Records drawn from a dataset
-*-*-

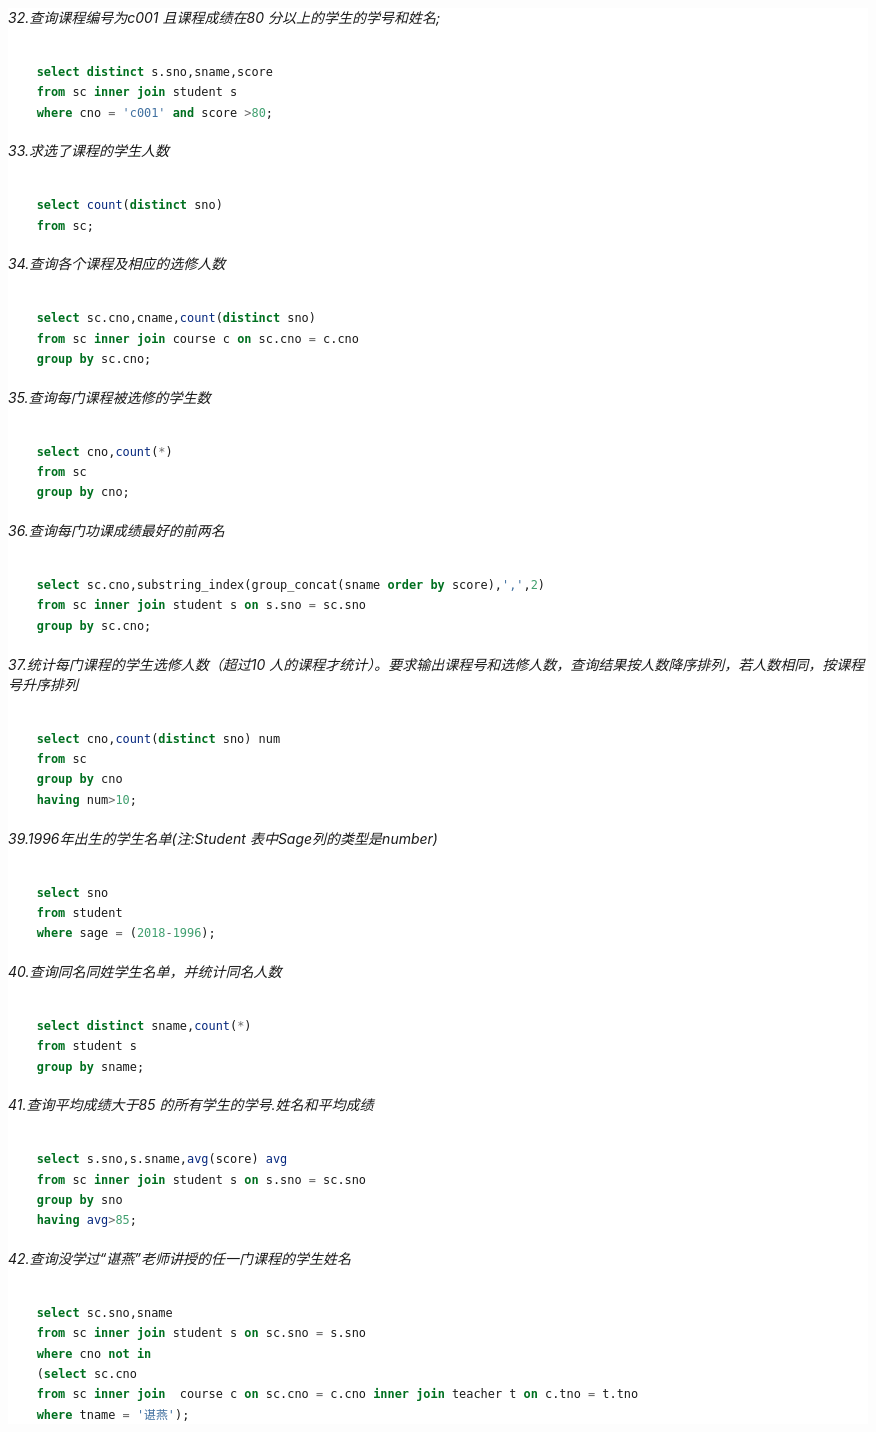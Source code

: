 ###### 32.查询课程编号为c001 且课程成绩在80 分以上的学生的学号和姓名;
```sql
    select distinct s.sno,sname,score
    from sc inner join student s
    where cno = 'c001' and score >80;
```
###### 33.求选了课程的学生人数
```sql
    select count(distinct sno)
    from sc;
```
###### 34.查询各个课程及相应的选修人数
```sql
    select sc.cno,cname,count(distinct sno)
    from sc inner join course c on sc.cno = c.cno
    group by sc.cno;
```
###### 35.查询每门课程被选修的学生数
```sql
    select cno,count(*)
    from sc
    group by cno;
```
###### 36.查询每门功课成绩最好的前两名
```sql
    select sc.cno,substring_index(group_concat(sname order by score),',',2)
    from sc inner join student s on s.sno = sc.sno
    group by sc.cno;
```
###### 37.统计每门课程的学生选修人数（超过10 人的课程才统计）。要求输出课程号和选修人数，查询结果按人数降序排列，若人数相同，按课程号升序排列
```sql
    select cno,count(distinct sno) num
    from sc
    group by cno
    having num>10;
```
###### 39.1996年出生的学生名单(注:Student 表中Sage列的类型是number)
```sql
    select sno
    from student
    where sage = (2018-1996);
```
###### 40.查询同名同姓学生名单，并统计同名人数
```sql
    select distinct sname,count(*)
    from student s
    group by sname;
```
###### 41.查询平均成绩大于85 的所有学生的学号.姓名和平均成绩
```sql
    select s.sno,s.sname,avg(score) avg
    from sc inner join student s on s.sno = sc.sno
    group by sno
    having avg>85;
```
###### 42.查询没学过“谌燕”老师讲授的任一门课程的学生姓名
```sql
    select sc.sno,sname
    from sc inner join student s on sc.sno = s.sno
    where cno not in 
    (select sc.cno 
    from sc inner join  course c on sc.cno = c.cno inner join teacher t on c.tno = t.tno 
    where tname = '谌燕');
```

-*-*-

* [Your instructions]: List every line above containing the word "where".

* [Problem solution]:
    where cno = 'c001' and score >80;
    where sage = (2018-1996);
    where cno not in 
    where tname = '谌燕');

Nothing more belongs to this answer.